The program does not crash when I remove the printf statement or when I use global work size = 1 (but in any case it does not print anything).

I could not find any documentation about printf, except that works like in C99 and that requires to enable the extension. Are there any other requirements?

Eli_Bendersky__Intel · ‎05-09-2011

Hello goldmund99,

Could you please provide us with a minimal code sample that reproduces your problem?
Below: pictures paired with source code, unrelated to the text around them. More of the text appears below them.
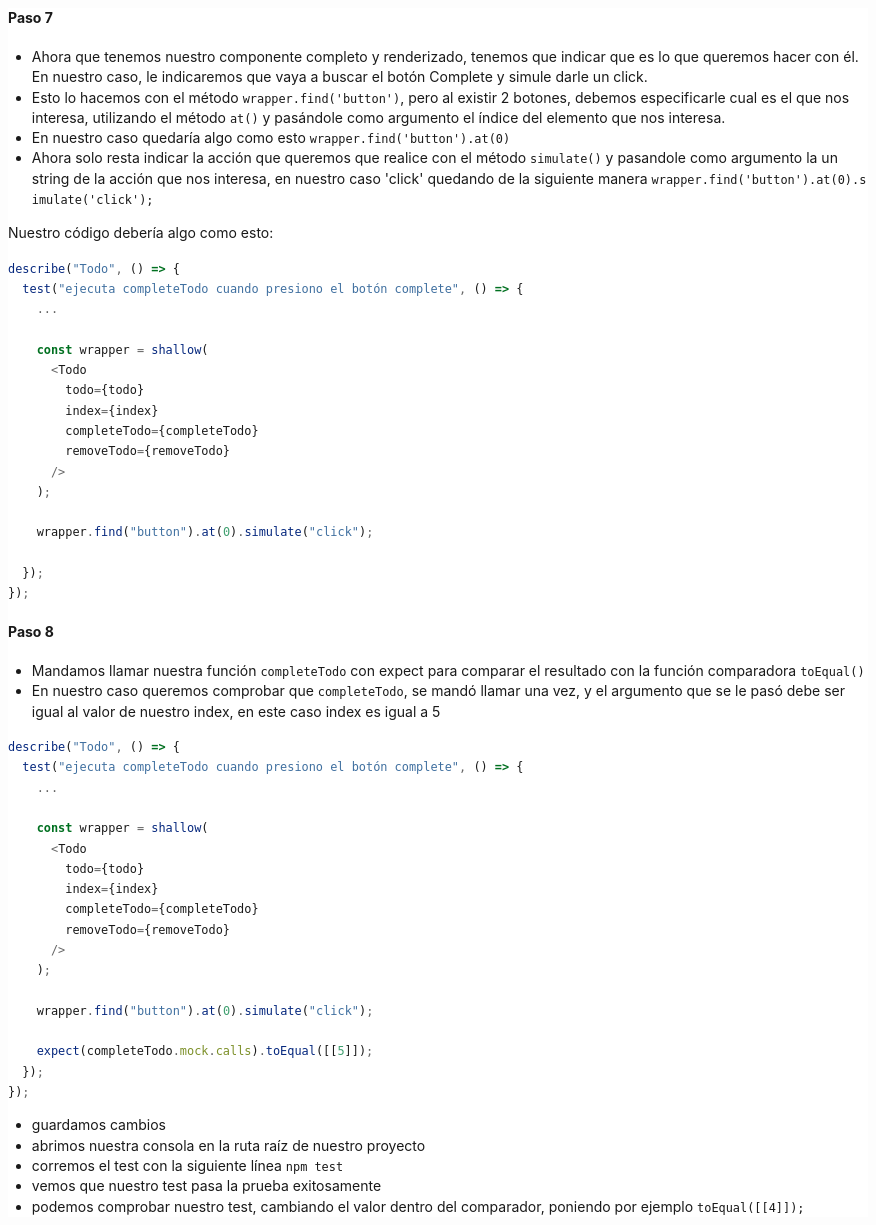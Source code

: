 #### Paso 7
 - Ahora que tenemos nuestro componente completo y renderizado, tenemos que indicar que es lo que queremos hacer con él. En nuestro caso, le indicaremos que vaya a buscar el botón Complete y simule darle un click.
 - Esto lo hacemos con el método `wrapper.find('button')`, pero al existir 2 botones, debemos especificarle cual es el que nos interesa, utilizando el método `at()` y pasándole como argumento el índice del elemento que nos interesa.
 - En nuestro caso quedaría algo como esto `wrapper.find('button').at(0)`
 - Ahora solo resta indicar la acción que queremos que realice con el método `simulate()` y pasandole como argumento la un string de la acción que nos interesa, en nuestro caso 'click' quedando de la siguiente manera `wrapper.find('button').at(0).simulate('click');`

Nuestro código debería algo como esto:
```javascript
describe("Todo", () => {
  test("ejecuta completeTodo cuando presiono el botón complete", () => {
    ...

    const wrapper = shallow(
      <Todo
        todo={todo}
        index={index}
        completeTodo={completeTodo}
        removeTodo={removeTodo}
      />
    );

    wrapper.find("button").at(0).simulate("click");

  });
});
```

#### Paso 8
 - Mandamos llamar nuestra función `completeTodo` con expect para comparar el resultado con la función comparadora `toEqual()`
 - En nuestro caso queremos comprobar que `completeTodo`, se mandó llamar una vez, y el argumento que se le pasó debe ser igual al valor de nuestro index, en este caso index es igual a 5
```javascript
describe("Todo", () => {
  test("ejecuta completeTodo cuando presiono el botón complete", () => {
    ...

    const wrapper = shallow(
      <Todo
        todo={todo}
        index={index}
        completeTodo={completeTodo}
        removeTodo={removeTodo}
      />
    );

    wrapper.find("button").at(0).simulate("click");

    expect(completeTodo.mock.calls).toEqual([[5]]);
  });
});
```
 - guardamos cambios
 - abrimos nuestra consola en la ruta raíz de nuestro proyecto
 - corremos el test con la siguiente línea `npm test`
 - vemos que nuestro test pasa la prueba exitosamente
 - podemos comprobar nuestro test, cambiando el valor dentro del comparador, poniendo por ejemplo `toEqual([[4]]);`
It does not have to be your full kernel, if that's impossible for you due to security reasons.

Thanks in advance

goldmund99 · ‎05-09-2011

The kernel is:

#pragma OPENCL EXTENSION cl_intel_printf : enable
__kernel void sensitivity(__global int * dest)
{
int tid = get_global_id(0);
dest[tid] = tid*2;
printf("tid");
}

Maybe I did some error during testing, now it crashes also with global_work_size = 1 and local_work_size = NULL.
If I remove the printf statement, it works as espected.

goldmund99 · ‎05-09-2011

More details:
The reported error is "Stack overflow"

The code I use to run the kernel is as follows:

cl_int errorcode = CL_SUCCESS;
n = 1;
std::vector dst_host(n);

cl_context context = clCreateContextFromType(context_properties, CL_DEVICE_TYPE_CPU, NULL, NULL, &errorcode);
cl_command_queue cmd_queue = clCreateCommandQueue(context, device, properties, &errorcode);
cl_mem dest_mem = clCreateBuffer(context, CL_MEM_WRITE_ONLY, n*sizeof(cl_int), &dst_host[0], &errorcode);
cl_program program = clCreateProgramWithSource(context, 1, (const char**)kernel_source, lengths, &errorcode);
errorcode = clBuildProgram(program, NULL, NULL, NULL, NULL, NULL);
cl_kernel kernel = clCreateKernel(program, "sensitivity", &errorcode);
errorcode = clSetKernelArg(kernel,0,sizeof(cl_mem),(const void *)dest_mem);
errorcode = clEnqueueNDRangeKernel(cmd_queue, kernel, 1, NULL, 1, NULL, NULL, NULL);
errorcode = clEnqueueReadBuffer(cmd_queue, dest_mem, CL_TRUE, 0, n*sizeof(cl_int), &dst_host[0],NULL,NULL,NULL); // <- CRASH

goldmund99 · ‎05-09-2011

Also very strange: when I compile the kernel with the Intel OpenCL SDK Offline Compiler it gives me this warning:

Build succeeded!
:1:26: warning: expected identifier in '#pragma OPENCL' - ignored
Build started
Kernel was successfully vectorized
Done.

Evgeny_F_Intel · ‎05-10-2011

Hi,

We will check the warning issue, but it's not related to the failure.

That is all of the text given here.